[Data for review Boundary: Start]

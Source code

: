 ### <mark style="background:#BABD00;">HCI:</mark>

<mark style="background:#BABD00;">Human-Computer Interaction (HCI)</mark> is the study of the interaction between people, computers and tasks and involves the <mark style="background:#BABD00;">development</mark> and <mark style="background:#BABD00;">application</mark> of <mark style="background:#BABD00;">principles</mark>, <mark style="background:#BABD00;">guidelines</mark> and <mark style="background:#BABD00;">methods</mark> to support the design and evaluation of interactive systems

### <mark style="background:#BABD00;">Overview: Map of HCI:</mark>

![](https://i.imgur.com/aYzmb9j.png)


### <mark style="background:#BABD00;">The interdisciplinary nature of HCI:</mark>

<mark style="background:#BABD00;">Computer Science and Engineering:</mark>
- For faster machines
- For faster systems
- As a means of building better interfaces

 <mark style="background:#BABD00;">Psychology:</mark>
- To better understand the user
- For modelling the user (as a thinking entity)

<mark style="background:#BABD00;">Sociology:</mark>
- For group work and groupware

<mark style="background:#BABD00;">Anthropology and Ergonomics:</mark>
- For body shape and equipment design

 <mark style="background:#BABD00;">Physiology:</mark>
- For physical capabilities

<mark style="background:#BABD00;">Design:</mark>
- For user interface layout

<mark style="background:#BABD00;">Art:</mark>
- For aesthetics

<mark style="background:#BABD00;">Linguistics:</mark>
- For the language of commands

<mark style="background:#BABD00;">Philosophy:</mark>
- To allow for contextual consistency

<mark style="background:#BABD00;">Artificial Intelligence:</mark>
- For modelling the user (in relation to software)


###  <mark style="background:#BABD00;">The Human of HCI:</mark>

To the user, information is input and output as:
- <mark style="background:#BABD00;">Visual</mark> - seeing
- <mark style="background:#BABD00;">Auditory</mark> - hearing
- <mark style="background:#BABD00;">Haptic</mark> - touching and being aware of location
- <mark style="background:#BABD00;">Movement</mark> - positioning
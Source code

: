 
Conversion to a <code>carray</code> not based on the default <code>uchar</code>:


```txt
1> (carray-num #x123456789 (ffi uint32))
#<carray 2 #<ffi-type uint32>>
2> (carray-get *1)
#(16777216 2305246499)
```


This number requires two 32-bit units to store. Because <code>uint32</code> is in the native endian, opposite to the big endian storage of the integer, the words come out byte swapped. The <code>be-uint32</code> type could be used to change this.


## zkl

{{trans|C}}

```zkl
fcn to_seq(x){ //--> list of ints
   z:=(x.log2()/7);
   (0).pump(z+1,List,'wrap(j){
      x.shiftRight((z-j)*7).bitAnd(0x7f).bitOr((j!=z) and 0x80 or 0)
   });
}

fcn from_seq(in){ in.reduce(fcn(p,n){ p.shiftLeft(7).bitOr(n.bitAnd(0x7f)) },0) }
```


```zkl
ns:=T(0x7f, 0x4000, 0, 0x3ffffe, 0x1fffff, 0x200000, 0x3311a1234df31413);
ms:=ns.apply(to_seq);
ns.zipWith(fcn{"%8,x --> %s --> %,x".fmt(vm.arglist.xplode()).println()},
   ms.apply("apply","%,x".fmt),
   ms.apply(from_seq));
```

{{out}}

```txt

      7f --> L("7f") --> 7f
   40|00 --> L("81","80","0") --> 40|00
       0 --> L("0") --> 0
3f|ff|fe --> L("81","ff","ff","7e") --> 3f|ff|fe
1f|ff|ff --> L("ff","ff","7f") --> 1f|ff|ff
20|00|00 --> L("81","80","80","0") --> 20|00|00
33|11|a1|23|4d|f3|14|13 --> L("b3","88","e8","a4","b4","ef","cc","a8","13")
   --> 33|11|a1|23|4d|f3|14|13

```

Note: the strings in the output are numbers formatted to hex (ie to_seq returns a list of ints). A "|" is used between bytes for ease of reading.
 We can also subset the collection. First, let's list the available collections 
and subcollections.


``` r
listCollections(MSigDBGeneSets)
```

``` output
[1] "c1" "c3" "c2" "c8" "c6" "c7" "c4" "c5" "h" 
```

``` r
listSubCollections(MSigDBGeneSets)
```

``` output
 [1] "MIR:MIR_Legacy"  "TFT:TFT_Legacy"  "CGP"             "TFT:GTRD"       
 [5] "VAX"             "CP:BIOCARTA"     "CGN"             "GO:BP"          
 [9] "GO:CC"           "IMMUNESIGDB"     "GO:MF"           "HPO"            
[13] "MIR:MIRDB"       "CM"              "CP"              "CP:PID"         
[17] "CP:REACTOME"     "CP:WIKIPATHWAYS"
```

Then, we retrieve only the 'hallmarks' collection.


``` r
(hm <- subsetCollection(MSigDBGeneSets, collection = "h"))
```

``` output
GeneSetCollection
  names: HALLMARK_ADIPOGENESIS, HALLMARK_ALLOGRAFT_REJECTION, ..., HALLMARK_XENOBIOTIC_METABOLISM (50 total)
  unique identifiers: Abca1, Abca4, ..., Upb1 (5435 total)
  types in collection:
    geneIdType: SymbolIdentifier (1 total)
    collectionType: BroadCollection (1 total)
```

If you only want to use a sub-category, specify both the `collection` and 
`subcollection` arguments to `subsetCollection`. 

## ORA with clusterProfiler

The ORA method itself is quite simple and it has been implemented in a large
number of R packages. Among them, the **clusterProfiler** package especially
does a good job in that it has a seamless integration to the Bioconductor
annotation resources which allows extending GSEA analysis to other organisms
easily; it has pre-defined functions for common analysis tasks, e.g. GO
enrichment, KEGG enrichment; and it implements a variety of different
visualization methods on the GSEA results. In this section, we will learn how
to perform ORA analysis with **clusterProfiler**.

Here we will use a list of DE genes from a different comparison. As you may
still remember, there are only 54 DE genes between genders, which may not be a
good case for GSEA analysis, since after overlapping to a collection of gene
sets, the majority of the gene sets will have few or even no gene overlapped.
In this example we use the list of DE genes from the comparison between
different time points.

[Data for review Boundary: End]

▶ Work to complete
Count up the lines in the material above that contain the string "only", then state that figure alone.

▶ Task result
3